Trần Văn Thời is a ward (phường) of Cà Mau province, in Vietnam.

The Standing Committee of the National Assembly issued Resolution No. 1655/NQ-UBTVQH15 on the rearrangement of commune-level administrative units of Cà Mau Province in 2025 (the resolution takes effect from 16 June 2025).

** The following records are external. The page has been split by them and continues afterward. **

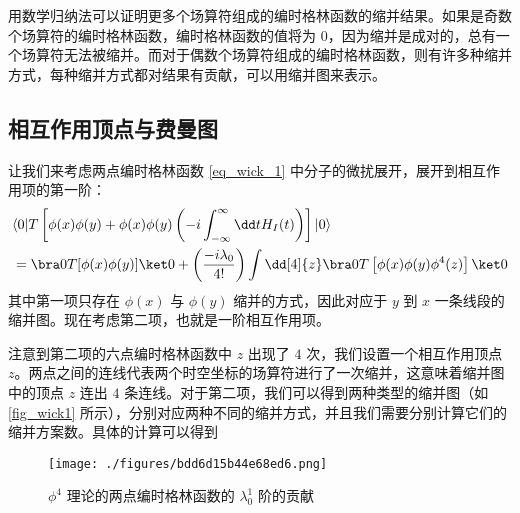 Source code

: 用数学归纳法可以证明更多个场算符组成的编时格林函数的缩并结果。如果是奇数个场算符的编时格林函数，编时格林函数的值将为 $0$，因为缩并是成对的，总有一个场算符无法被缩并。而对于偶数个场算符组成的编时格林函数，则有许多种缩并方式，每种缩并方式都对结果有贡献，可以用缩并图来表示。
\subsection{相互作用顶点与费曼图}
让我们来考虑两点编时格林函数 \autoref{eq_wick_1} 中分子的微扰展开，展开到相互作用项的第一阶：
\begin{equation}
\begin{aligned}
&\langle 0| T\left[\phi(x)\phi(y)+\phi(x)\phi(y)\left(-i\int_{-\infty}^{\infty}\dd t H_I(t)\right)\right] | 0\rangle\\
&=\bra 0 T[\phi(x)\phi(y)] \ket 0 
+\left(\frac{-i\lambda_0}{4!}\right) \int \dd[4]{z} \bra 0 T\left[ \phi(x)\phi(y)\phi^4(z) \right]\ket 0
\end{aligned}
\end{equation}
其中第一项只存在 $\phi(x)$ 与 $\phi(y)$ 缩并的方式，因此对应于 $y$ 到 $x$ 一条线段的缩并图。现在考虑第二项，也就是一阶相互作用项。

注意到第二项的六点编时格林函数中 $z$ 出现了 $4$ 次，我们设置一个相互作用顶点 $z$。两点之间的连线代表两个时空坐标的场算符进行了一次缩并，这意味着缩并图中的顶点 $z$ 连出 $4$ 条连线。对于第二项，我们可以得到两种类型的缩并图（如 \autoref{fig_wick1} 
所示），分别对应两种不同的缩并方式，并且我们需要分别计算它们的缩并方案数。具体的计算可以得到

\begin{figure}[ht]
\centering
\texttt{[image: ./figures/bdd6d15b44e68ed6.png]}
\caption{$\phi^4$ 理论的两点编时格林函数的 $\lambda_0^1$ 阶的贡献} \label{fig_wick1}
\end{figure}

Accordingly, Trần Văn Thời Commune was established in Cà Mau Province on the basis of the entire natural area of 21.4 km² and a population of 14,089 people of Trần Văn Thời Township; the entire natural area of 28.4 km² and a population of 10,940 people of Khánh Lộc Commune; the entire natural area of 33.37 km² and a population of 11,725 people of Phong Lạc Commune; the adjustment of 17.15 km² in natural area with a population of 4,755 people from Phong Điền Commune; the adjustment of 27.32 km² in natural area with a population of 11,342 people from Trần Hợi Commune; and the adjustment of 6.77 km² in natural area with a population of 3,046 people from Lợi An Commune, all belonging to Trần Văn Thời District.